The line containing "因此就算在宝黄天中，雷音叶也" marks the end: quote every line from the start of the records below through it, word for word.

::: PROVIDED RECORDS

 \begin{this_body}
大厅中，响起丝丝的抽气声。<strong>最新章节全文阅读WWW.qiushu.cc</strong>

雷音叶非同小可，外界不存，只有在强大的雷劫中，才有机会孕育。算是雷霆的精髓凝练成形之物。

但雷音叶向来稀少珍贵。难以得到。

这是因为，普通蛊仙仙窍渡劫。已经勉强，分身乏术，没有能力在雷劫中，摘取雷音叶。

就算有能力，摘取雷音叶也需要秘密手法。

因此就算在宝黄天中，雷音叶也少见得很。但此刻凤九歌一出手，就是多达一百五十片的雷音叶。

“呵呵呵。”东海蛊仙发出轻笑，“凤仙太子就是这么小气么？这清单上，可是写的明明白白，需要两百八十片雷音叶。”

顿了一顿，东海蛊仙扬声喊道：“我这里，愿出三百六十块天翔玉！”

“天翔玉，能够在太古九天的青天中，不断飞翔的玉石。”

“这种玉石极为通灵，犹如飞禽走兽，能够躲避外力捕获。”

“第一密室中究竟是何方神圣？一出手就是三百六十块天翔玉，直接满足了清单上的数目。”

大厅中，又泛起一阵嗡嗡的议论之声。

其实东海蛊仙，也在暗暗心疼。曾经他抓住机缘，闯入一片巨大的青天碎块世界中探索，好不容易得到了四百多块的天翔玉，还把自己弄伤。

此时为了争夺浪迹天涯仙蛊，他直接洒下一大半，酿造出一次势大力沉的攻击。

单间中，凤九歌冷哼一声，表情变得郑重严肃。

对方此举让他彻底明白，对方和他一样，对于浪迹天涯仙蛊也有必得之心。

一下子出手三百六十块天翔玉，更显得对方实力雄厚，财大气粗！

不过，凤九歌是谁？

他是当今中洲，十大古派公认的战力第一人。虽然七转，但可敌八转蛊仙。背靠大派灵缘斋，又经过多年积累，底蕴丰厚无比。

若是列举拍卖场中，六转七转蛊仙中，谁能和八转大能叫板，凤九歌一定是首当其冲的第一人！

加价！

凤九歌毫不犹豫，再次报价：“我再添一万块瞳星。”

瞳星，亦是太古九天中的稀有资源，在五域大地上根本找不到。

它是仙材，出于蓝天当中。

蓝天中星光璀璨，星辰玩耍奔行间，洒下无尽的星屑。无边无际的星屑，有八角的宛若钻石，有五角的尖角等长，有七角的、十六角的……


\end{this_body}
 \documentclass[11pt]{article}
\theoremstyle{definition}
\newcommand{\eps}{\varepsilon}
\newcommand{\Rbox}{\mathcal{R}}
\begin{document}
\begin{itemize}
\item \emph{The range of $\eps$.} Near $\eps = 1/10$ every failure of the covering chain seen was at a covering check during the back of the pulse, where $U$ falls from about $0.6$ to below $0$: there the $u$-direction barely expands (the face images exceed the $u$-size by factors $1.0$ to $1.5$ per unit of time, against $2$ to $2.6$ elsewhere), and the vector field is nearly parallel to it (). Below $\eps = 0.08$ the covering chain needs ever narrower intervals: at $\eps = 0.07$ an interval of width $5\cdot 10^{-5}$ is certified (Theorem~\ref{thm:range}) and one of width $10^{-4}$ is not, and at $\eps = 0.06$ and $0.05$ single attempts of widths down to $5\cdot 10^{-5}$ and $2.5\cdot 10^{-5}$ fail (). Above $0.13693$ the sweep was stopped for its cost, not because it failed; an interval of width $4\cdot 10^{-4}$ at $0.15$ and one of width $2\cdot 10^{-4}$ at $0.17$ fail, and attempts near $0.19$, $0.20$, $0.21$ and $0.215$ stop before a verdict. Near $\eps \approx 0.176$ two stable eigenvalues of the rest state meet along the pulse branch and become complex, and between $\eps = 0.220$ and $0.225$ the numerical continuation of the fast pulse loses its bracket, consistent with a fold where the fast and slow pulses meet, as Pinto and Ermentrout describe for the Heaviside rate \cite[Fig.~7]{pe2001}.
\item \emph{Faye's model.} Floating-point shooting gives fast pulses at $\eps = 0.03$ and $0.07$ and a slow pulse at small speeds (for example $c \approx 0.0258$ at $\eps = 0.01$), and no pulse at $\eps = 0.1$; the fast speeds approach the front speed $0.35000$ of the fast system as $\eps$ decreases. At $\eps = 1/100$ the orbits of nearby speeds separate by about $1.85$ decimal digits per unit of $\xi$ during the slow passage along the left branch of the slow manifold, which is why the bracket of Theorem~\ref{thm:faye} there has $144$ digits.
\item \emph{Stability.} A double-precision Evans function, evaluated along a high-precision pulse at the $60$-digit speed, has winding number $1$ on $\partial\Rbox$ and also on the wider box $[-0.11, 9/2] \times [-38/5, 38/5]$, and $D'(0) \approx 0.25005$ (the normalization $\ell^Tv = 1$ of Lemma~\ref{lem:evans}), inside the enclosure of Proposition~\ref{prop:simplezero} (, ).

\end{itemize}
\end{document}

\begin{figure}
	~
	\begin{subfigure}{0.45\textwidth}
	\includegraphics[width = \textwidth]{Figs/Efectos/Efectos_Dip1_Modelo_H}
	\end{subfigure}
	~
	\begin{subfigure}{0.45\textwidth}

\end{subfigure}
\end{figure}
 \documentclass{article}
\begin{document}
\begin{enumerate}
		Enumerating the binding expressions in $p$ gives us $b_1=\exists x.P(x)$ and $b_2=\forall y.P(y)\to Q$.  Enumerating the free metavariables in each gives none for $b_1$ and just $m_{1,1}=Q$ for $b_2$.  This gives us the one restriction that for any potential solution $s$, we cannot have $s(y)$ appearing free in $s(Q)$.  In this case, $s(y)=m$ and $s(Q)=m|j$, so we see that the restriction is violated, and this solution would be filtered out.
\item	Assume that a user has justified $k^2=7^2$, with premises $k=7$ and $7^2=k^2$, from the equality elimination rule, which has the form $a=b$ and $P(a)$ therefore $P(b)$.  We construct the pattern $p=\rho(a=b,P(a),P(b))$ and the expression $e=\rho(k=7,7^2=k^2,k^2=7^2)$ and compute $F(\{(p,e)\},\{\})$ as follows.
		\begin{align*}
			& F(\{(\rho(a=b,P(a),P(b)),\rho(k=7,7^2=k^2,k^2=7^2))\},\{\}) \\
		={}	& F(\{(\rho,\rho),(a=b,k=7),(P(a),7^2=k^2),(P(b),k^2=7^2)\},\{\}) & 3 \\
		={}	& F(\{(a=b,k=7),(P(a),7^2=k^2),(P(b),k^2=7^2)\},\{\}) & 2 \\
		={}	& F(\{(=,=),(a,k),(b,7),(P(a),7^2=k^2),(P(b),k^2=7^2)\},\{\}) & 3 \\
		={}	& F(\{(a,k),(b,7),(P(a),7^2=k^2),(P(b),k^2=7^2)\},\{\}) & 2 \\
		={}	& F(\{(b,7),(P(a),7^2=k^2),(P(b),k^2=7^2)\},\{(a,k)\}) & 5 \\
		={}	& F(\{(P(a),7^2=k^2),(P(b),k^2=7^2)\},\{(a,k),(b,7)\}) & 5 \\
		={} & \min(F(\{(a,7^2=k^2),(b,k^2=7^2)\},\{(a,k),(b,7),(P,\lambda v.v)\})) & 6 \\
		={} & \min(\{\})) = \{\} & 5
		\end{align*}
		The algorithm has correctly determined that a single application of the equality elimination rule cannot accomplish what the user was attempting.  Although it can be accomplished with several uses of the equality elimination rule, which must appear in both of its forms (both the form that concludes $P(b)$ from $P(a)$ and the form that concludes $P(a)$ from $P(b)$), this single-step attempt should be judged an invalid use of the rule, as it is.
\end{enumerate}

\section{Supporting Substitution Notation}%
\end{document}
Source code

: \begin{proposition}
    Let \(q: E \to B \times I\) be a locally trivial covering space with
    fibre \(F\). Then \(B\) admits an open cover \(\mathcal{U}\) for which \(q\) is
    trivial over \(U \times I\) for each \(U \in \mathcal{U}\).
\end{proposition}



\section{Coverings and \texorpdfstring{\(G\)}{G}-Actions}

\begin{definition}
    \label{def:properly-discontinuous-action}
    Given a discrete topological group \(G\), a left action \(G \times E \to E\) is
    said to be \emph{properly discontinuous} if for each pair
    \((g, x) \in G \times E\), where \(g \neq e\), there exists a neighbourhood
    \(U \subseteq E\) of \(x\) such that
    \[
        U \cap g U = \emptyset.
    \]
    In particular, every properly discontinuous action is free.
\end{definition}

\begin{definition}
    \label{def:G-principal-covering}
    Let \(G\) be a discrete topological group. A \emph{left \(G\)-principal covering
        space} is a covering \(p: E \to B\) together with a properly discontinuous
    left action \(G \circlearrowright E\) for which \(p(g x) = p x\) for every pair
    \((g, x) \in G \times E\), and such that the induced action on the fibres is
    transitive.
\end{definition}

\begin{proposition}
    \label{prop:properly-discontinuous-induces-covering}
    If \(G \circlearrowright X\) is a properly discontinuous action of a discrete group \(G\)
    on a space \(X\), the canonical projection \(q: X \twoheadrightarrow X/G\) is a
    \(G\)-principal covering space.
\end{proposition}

::::::

* _RESULT BELOW_
 \begin{this_body}
大厅中，响起丝丝的抽气声。<strong>最新章节全文阅读WWW.qiushu.cc</strong>

雷音叶非同小可，外界不存，只有在强大的雷劫中，才有机会孕育。算是雷霆的精髓凝练成形之物。

但雷音叶向来稀少珍贵。难以得到。

这是因为，普通蛊仙仙窍渡劫。已经勉强，分身乏术，没有能力在雷劫中，摘取雷音叶。

就算有能力，摘取雷音叶也需要秘密手法。

因此就算在宝黄天中，雷音叶也少见得很。但此刻凤九歌一出手，就是多达一百五十片的雷音叶。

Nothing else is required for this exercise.